Was würdest Du heute bei der Konfiguration des Bootes anders machen, was hat sich nicht bewährt und was ist in jedem Fall zu empfehlen? Bietet die 310er für 2×2 Personen ausreichend Lebensraum, oder sollte ich da schon eher an die 35er denken (mal ganz losgelöst von Preisüberlegungen)?
Gruß und Dank
Jo.
Okay, auf geht’s:
Segeleigenschaften einer Leibesfülligen: Ja, die 310 DS bringt einiges auf die Waage – 7,2 Tonnen Leergewicht, um genau zu sein. Das ist für ein Schiff von unter 10 Metern Länge viel. Ungewöhnlich viel. Andere in dieser Größenklasse wiegen die Hälfte. Was heißt das für die Segeleigenschaften? Ganz klar, sie beschleunigt deutlich langsamer als eine „normale“ 10-Meter-Yacht, setzt also Böen viel langsamer in speed um. Sie kommt bei wenig Wind langsamer in die Pötte. Gegenmaßnahme: 3 Vorsegel. Und das hat sich sehr bewährt! Bei Leichtwind unter 10 oder 12 Knoten darf der Code-0 aus dem Segelsack, der übrigens durchaus auch für eine Höhe am scheinbaren Wind von rund 50° gut ist. Aber halt auch mit „Rückenwind“ funktioniert. Der Code-0 ist nicht permanent angeschlagen, wird aufgerollt geborgen und als „Schlange“ in den Segelsack gepackt. Bedient wird er mit einer Endlosrollanlage. Die Genua kommt bei Kursen hoch am Wind und/oder bis so ca. 16-18 Knoten ungerefft zum Einsatz. Darüber hinaus die Selbstwende-Fock.
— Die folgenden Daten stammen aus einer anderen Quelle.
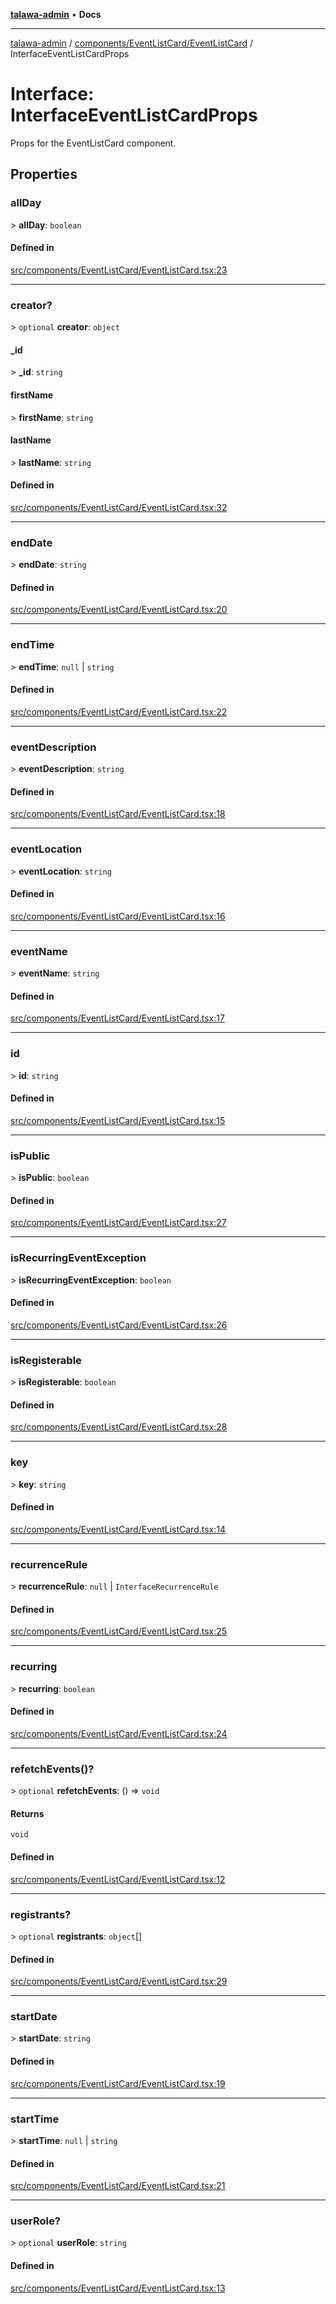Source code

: [**talawa-admin**](../../../../README.md) • **Docs**

***

[talawa-admin](../../../../modules.md) / [components/EventListCard/EventListCard](../README.md) / InterfaceEventListCardProps

# Interface: InterfaceEventListCardProps

Props for the EventListCard component.

## Properties

### allDay

\> **allDay**: `boolean`

#### Defined in

[src/components/EventListCard/EventListCard.tsx:23](https://github.com/PalisadoesFoundation/talawa-admin/blob/b465221425f3dcc638f77fbf5f1ccedb8e0dd082/src/components/EventListCard/EventListCard.tsx#L23)

***

### creator?

\> `optional` **creator**: `object`

#### \_id

\> **\_id**: `string`

#### firstName

\> **firstName**: `string`

#### lastName

\> **lastName**: `string`

#### Defined in

[src/components/EventListCard/EventListCard.tsx:32](https://github.com/PalisadoesFoundation/talawa-admin/blob/b465221425f3dcc638f77fbf5f1ccedb8e0dd082/src/components/EventListCard/EventListCard.tsx#L32)

***

### endDate

\> **endDate**: `string`

#### Defined in

[src/components/EventListCard/EventListCard.tsx:20](https://github.com/PalisadoesFoundation/talawa-admin/blob/b465221425f3dcc638f77fbf5f1ccedb8e0dd082/src/components/EventListCard/EventListCard.tsx#L20)

***

### endTime

\> **endTime**: `null` \| `string`

#### Defined in

[src/components/EventListCard/EventListCard.tsx:22](https://github.com/PalisadoesFoundation/talawa-admin/blob/b465221425f3dcc638f77fbf5f1ccedb8e0dd082/src/components/EventListCard/EventListCard.tsx#L22)

***

### eventDescription

\> **eventDescription**: `string`

#### Defined in

[src/components/EventListCard/EventListCard.tsx:18](https://github.com/PalisadoesFoundation/talawa-admin/blob/b465221425f3dcc638f77fbf5f1ccedb8e0dd082/src/components/EventListCard/EventListCard.tsx#L18)

***

### eventLocation

\> **eventLocation**: `string`

#### Defined in

[src/components/EventListCard/EventListCard.tsx:16](https://github.com/PalisadoesFoundation/talawa-admin/blob/b465221425f3dcc638f77fbf5f1ccedb8e0dd082/src/components/EventListCard/EventListCard.tsx#L16)

***

### eventName

\> **eventName**: `string`

#### Defined in

[src/components/EventListCard/EventListCard.tsx:17](https://github.com/PalisadoesFoundation/talawa-admin/blob/b465221425f3dcc638f77fbf5f1ccedb8e0dd082/src/components/EventListCard/EventListCard.tsx#L17)

***

### id

\> **id**: `string`

#### Defined in

[src/components/EventListCard/EventListCard.tsx:15](https://github.com/PalisadoesFoundation/talawa-admin/blob/b465221425f3dcc638f77fbf5f1ccedb8e0dd082/src/components/EventListCard/EventListCard.tsx#L15)

***

### isPublic

\> **isPublic**: `boolean`

#### Defined in

[src/components/EventListCard/EventListCard.tsx:27](https://github.com/PalisadoesFoundation/talawa-admin/blob/b465221425f3dcc638f77fbf5f1ccedb8e0dd082/src/components/EventListCard/EventListCard.tsx#L27)

***

### isRecurringEventException

\> **isRecurringEventException**: `boolean`

#### Defined in

[src/components/EventListCard/EventListCard.tsx:26](https://github.com/PalisadoesFoundation/talawa-admin/blob/b465221425f3dcc638f77fbf5f1ccedb8e0dd082/src/components/EventListCard/EventListCard.tsx#L26)

***

### isRegisterable

\> **isRegisterable**: `boolean`

#### Defined in

[src/components/EventListCard/EventListCard.tsx:28](https://github.com/PalisadoesFoundation/talawa-admin/blob/b465221425f3dcc638f77fbf5f1ccedb8e0dd082/src/components/EventListCard/EventListCard.tsx#L28)

***

### key

\> **key**: `string`

#### Defined in

[src/components/EventListCard/EventListCard.tsx:14](https://github.com/PalisadoesFoundation/talawa-admin/blob/b465221425f3dcc638f77fbf5f1ccedb8e0dd082/src/components/EventListCard/EventListCard.tsx#L14)

***

### recurrenceRule

\> **recurrenceRule**: `null` \| `InterfaceRecurrenceRule`

#### Defined in

[src/components/EventListCard/EventListCard.tsx:25](https://github.com/PalisadoesFoundation/talawa-admin/blob/b465221425f3dcc638f77fbf5f1ccedb8e0dd082/src/components/EventListCard/EventListCard.tsx#L25)

***

### recurring

\> **recurring**: `boolean`

#### Defined in

[src/components/EventListCard/EventListCard.tsx:24](https://github.com/PalisadoesFoundation/talawa-admin/blob/b465221425f3dcc638f77fbf5f1ccedb8e0dd082/src/components/EventListCard/EventListCard.tsx#L24)

***

### refetchEvents()?

\> `optional` **refetchEvents**: () =\> `void`

#### Returns

`void`

#### Defined in

[src/components/EventListCard/EventListCard.tsx:12](https://github.com/PalisadoesFoundation/talawa-admin/blob/b465221425f3dcc638f77fbf5f1ccedb8e0dd082/src/components/EventListCard/EventListCard.tsx#L12)

***

### registrants?

\> `optional` **registrants**: `object`[]

#### Defined in

[src/components/EventListCard/EventListCard.tsx:29](https://github.com/PalisadoesFoundation/talawa-admin/blob/b465221425f3dcc638f77fbf5f1ccedb8e0dd082/src/components/EventListCard/EventListCard.tsx#L29)

***

### startDate

\> **startDate**: `string`

#### Defined in

[src/components/EventListCard/EventListCard.tsx:19](https://github.com/PalisadoesFoundation/talawa-admin/blob/b465221425f3dcc638f77fbf5f1ccedb8e0dd082/src/components/EventListCard/EventListCard.tsx#L19)

***

### startTime

\> **startTime**: `null` \| `string`

#### Defined in

[src/components/EventListCard/EventListCard.tsx:21](https://github.com/PalisadoesFoundation/talawa-admin/blob/b465221425f3dcc638f77fbf5f1ccedb8e0dd082/src/components/EventListCard/EventListCard.tsx#L21)

***

### userRole?

\> `optional` **userRole**: `string`

#### Defined in

[src/components/EventListCard/EventListCard.tsx:13](https://github.com/PalisadoesFoundation/talawa-admin/blob/b465221425f3dcc638f77fbf5f1ccedb8e0dd082/src/components/EventListCard/EventListCard.tsx#L13)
Andererseits habe ich noch keines der Vorsegel je gerefft, also nur teilentrollt. Das – da bin ich mir sehr sicher – wird eines guten Tages über die Lebensdauer der Tücher entscheiden. Der Nachteil dieser Konfiguration ist, dass das jeweils vorderste Vorsegel vor der Wende erst ein- und danach auf dem neuen Bug wieder ausgerollt werden muss. So what! Mit den Rollanlagen sehe ich das als sportliche Übung. Und bei strammen Kreuzkursen nehme ich vorn vornherein gleich die SW-Fock.
Übrigens sind mir die Seeeigenschaften noch wichtiger als die Segeleigenschaften. Und da leistet die Sirus Großes, man kann es nicht anders sagen. Durch das hohe Gewicht, die Bugform und die des Vorfußes gibt es kein Knallen unter dem Rumpf, wie ich es in Charterjahren so oft bei den üblichen Schiffen erlebt habe. Sanftes Einsetzen auch in die üble, hackige Ijsselmeerwelle, auch bei über 35 Knoten Wind und einer Wellenhöhe von anderthalb bis zwei Metern.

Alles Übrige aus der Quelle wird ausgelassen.